One of the fundamental questions in King v. Burwell involved the oft-cited Chevron deference regime. The doctrine developed by the Supreme Court’s opinion Chevron v. NRDC imposes a two-step analysis for evaluating administrative agency interpretations of a statute that it administers. Under Chevron, the court first asks whether the language and intent of congress is clear. If Congress has not “addressed the precise question at issue”, the court will defer to the agency’s reasonable interpretation of the statute. Many speculated that the Supreme Court would apply the familiar Chevron deference to the ACA in King v. Burwell, perhaps finding ambiguity and deferring to the IRS’s (arguably) reasonable interpretation. The Court instead artfully sidestepped Chevron, holding that Chevron deference might not apply to cases of “deep economic and political significance,” especially if the delegation was not expressly made clear in the statute. Further, the Chief Justice noted that Congress would not have delegated a central health care policy issue to the IRS.[1]
That brings us to the EPA’s forthcoming Clean Power Plan, which for the first time will regulate emissions from existing power sources. Without any major legislation on climate change, the EPA (empowered by the Supreme Court’s 2007 ruling in Massachusetts v. EPA) will soon release groundbreaking rules that the EPA claims will cut power sector emissions 30% compared to 2005 levels. While some have argued that the Plan represents a “diversion from serious climate policy,” the EPA’s actions will almost certainly ruffle feathers in the fossil fuel industry. In fact, industry leaders have already challenged the Clean Power Plan in court based solely on the EPA’s proposal. The DC Circuit proceeded to toss out the suit on the grounds that the EPA had not yet finalized the rule. Once the EPA does so, these suits will begin anew. As one commenter noted, a challenge to the Clean Power Plan has “Supreme Court Review written all over it”. In fact, Professor Lawrence Tribe and his colleagues at Harvard Law School have publically disagreed over the constitutionality of the proposed rules. Professor Michael Gerrard, Director of the Sabin Center for Climate Change Law, has also waded into the debate.
The petitioners in the dismissed suit mentioned above made two basic arguments: first, that the rules would be too costly for states and energy utilities to comply; and second, that the EPA lacks the legal authority to promulgate the rules due to a drafting glitch in the 1990 amendment to the Clean Air Act. The Supreme Court’s June 29 decision in Michigan v. EPA may offer opponents of the Clean Power Plan some fodder for the cost-based argument, but the drafting error argument is likely opponent’s more promising challenge. In 1990, the House and Senate passed two separate technical amendments to Section 111(d) of the Clean Air Act—the statutory basis for the Clean Power Plan—that were never reconciled. According to critics, the relevant section of the House version would preclude the Clean Power Plan because it prohibits EPA regulation of power plants already regulated under other parts of the act, including Section 112, which requires regulation of hazardous air pollutants from existing power plants and was at issue in Michigan v. EPA. On the other hand, the Senate version (Section 111(d)) seems to provide ample authority for the EPA to regulate greenhouse gas emissions.
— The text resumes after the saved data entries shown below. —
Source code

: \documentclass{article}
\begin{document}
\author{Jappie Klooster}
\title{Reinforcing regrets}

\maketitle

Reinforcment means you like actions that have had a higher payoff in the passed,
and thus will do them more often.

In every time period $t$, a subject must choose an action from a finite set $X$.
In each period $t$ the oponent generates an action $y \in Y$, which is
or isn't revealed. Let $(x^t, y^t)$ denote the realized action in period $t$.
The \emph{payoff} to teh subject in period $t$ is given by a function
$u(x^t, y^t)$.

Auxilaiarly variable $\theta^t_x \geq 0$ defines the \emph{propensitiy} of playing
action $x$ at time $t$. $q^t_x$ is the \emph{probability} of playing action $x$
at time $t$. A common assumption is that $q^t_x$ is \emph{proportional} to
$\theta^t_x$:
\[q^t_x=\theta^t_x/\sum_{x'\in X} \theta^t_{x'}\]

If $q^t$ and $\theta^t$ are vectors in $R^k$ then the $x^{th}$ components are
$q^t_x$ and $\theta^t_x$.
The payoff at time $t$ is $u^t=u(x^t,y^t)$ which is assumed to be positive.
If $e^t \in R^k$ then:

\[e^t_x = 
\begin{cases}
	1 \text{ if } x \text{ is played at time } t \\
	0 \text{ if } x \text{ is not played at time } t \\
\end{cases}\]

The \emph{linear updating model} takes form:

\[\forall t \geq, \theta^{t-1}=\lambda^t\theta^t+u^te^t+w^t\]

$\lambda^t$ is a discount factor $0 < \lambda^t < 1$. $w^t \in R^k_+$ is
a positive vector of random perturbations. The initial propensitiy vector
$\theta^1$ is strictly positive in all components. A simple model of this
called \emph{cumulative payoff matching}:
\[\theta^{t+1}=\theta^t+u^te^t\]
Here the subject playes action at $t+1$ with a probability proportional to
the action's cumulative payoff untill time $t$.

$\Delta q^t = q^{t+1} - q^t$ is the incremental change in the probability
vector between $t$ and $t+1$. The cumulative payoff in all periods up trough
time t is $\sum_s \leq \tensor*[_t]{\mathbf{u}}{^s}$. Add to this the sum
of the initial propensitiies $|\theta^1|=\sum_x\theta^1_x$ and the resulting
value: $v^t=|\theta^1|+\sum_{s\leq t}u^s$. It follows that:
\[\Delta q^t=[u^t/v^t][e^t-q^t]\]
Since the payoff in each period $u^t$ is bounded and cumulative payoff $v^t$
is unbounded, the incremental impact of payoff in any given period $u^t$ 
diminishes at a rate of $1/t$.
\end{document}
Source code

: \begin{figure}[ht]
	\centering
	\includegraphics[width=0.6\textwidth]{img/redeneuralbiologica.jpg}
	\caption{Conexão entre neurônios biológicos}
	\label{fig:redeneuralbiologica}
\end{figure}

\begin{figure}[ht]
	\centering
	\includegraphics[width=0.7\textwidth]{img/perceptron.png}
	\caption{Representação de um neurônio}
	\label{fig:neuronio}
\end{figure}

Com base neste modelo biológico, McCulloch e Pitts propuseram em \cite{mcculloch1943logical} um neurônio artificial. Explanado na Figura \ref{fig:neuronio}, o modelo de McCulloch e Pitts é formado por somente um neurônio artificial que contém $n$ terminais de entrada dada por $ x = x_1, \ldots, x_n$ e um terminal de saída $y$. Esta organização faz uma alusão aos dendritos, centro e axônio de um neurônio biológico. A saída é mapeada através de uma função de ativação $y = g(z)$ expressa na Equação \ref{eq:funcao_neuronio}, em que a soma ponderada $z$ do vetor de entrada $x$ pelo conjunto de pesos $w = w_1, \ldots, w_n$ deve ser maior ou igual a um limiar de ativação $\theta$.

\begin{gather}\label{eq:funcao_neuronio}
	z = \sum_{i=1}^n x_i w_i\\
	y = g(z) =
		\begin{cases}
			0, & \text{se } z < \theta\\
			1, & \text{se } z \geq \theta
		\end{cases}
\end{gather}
Just a day after the Supreme Court reached a decision in King v. Burwell, legal scholars started considering its impact on future challenges to the Clean Power Plan. According to commenters, King v. Burwell supports the notion that judges could decline to defer to the agency’s interpretation of Section 111/112 of the Clean Air Act, thereby deciding the fate of the Clean Power Plan. Opponents of the Plan argue that because of the gaff in drafting, Congress did not clearly intend to delegate authority to the EPA. Jeff Holmstead, a former EPA Air and Radiation Assistant Administrator now working in private practice, stated that Congress might not have intended to give the EPA the power to define the outer limits of its own authority. Another commenter has suggested that while the Clean Power Plan rivals the ACA in terms of scope, it did not go through the traditional legislative process, which the Supreme Court might consider problematic.
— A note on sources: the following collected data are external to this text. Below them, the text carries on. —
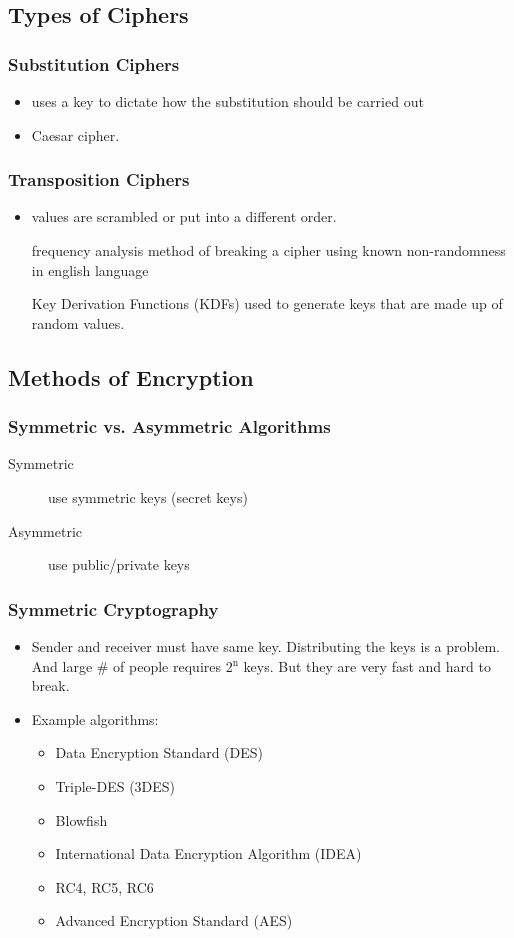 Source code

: \documentclass[11pt]{article}
\begin{document}
\subsection{Types of Ciphers}
\label{sec:org3415f18}
\subsubsection{Substitution Ciphers}
\label{sec:orga116621}
\begin{itemize}
\item uses a key to dictate how the substitution should be carried out
\item Caesar cipher.
\end{itemize}
\subsubsection{Transposition Ciphers}
\label{sec:org65d7a8b}
\begin{itemize}
\item values are scrambled or put into a different order.
\item[{frequency analysis}] method of breaking a cipher using known non-randomness in english language
\item[{Key Derivation Functions (KDFs)}] used to generate keys that are made up of random values.
\end{itemize}
\subsection{Methods of Encryption}
\label{sec:org3e071e2}
\subsubsection{Symmetric vs. Asymmetric Algorithms}
\label{sec:orgdc613ec}
\begin{description}
\item[{Symmetric}] use symmetric keys (secret keys)
\item[{Asymmetric}] use public/private keys
\end{description}
\subsubsection{Symmetric Cryptography}
\label{sec:orgb661d54}
\begin{itemize}
\item Sender and receiver must have same key. Distributing the keys is a problem. And large \# of people requires 2\(^{\text{n}}\) keys. But they are very fast and hard to break.
\item Example algorithms:
\begin{itemize}
\item Data Encryption Standard (DES)
\item Triple-DES (3DES)
\item Blowfish
\item International Data Encryption Algorithm (IDEA)
\item RC4, RC5, RC6
\item Advanced Encryption Standard (AES)
\end{itemize}
\end{itemize}
\end{document}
Supporters of the Clean Power Plan contend that King v. Burwell might play less of a role than industry lawyers hope. First, Chief Justice Roberts explicitly noted that Congress would not be likely to delegate authority to the IRS for complex health policy. In contrast, Congress would certainly delegate authority to the EPA to regulate environmental policy. Further, the Court in King v. Burwell went on to hold that upholding the subsidy provision, despite its poor drafting, was consistent with the overall purpose and context of the ACA. In the same vein, the Clean Air Act’s 1990 Amendment expanded the EPA’s authority to regulate and reduce harmful emissions. The Amendment included the famous acid rain program and increased permitting authority over stationary sources. Similarly, the Supreme Court could find that the overall purpose and context of the Clean Air Act’s 1990 Amendment supports an expansive reading of the EPA’s authority to promulgate the Clean Power Plan rules.
How exactly courts will interpret King v. Burwell in the context of the Clean Power Plan, and administrative law in general, remains to be seen. One thing is clear, however – the Court has proven itself willing to wade into highly politicized agency matters and even sidestep the Chevron deference regime. Time will tell whether that helps or hurts the EPA and the Clean Power Plan.
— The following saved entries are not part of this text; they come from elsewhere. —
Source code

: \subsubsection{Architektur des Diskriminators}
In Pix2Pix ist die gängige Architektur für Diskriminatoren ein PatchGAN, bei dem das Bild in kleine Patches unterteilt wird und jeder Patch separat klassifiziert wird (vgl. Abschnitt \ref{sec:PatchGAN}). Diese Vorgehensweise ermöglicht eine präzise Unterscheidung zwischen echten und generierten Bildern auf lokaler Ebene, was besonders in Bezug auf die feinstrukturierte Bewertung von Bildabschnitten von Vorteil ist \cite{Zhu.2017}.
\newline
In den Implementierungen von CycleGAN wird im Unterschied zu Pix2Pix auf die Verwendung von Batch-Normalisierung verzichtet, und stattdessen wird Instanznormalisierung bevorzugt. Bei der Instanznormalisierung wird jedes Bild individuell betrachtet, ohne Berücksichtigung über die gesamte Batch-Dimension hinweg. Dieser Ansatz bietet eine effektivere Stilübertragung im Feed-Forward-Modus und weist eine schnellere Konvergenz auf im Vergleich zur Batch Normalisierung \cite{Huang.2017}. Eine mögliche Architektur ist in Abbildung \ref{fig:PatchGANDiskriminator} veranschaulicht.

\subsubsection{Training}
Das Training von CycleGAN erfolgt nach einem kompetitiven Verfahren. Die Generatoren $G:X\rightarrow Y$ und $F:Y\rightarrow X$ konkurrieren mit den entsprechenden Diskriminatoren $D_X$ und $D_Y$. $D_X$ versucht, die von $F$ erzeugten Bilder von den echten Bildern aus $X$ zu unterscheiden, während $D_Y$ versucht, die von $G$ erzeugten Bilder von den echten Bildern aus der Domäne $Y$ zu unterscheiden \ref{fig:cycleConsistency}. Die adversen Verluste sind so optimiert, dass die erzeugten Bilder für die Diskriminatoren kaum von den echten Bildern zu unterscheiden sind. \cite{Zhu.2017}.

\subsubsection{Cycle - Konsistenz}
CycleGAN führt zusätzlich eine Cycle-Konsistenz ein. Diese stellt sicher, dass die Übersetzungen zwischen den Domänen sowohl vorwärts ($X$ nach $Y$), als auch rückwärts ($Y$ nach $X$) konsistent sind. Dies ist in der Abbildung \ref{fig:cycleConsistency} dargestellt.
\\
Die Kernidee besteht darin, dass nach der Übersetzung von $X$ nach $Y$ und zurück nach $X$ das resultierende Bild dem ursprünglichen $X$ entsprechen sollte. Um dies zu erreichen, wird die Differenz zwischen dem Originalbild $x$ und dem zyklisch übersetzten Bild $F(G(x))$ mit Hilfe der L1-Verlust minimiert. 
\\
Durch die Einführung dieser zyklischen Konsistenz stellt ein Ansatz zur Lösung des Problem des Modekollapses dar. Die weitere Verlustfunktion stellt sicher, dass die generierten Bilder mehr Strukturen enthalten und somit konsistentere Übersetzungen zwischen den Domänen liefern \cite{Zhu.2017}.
[1] “Whether those credits are available on Federal Exchanges is thus a question of deep “economic and political significance” that is central to this statutory scheme; had Congress wished to assign that question to an agency, it surely would have done so expressly. Utility Air Regulatory Group v. EPA, 573 U. S. ___, ___ (2014) (slip op., at 19) (quoting Brown & Williamson, 529 U. S., at 160). It is especially unlikely that Congress would have delegated this decision to the IRS, which has no expertise in crafting health insurance policy of this sort. See Gonzales v. Oregon, 546 U. S. 243, 266–267 (2006). This is not a case for the IRS.” King v. Burwell, 2015 WL 2473448, at *8 (U.S. June 25, 2015) (internal citations omitted).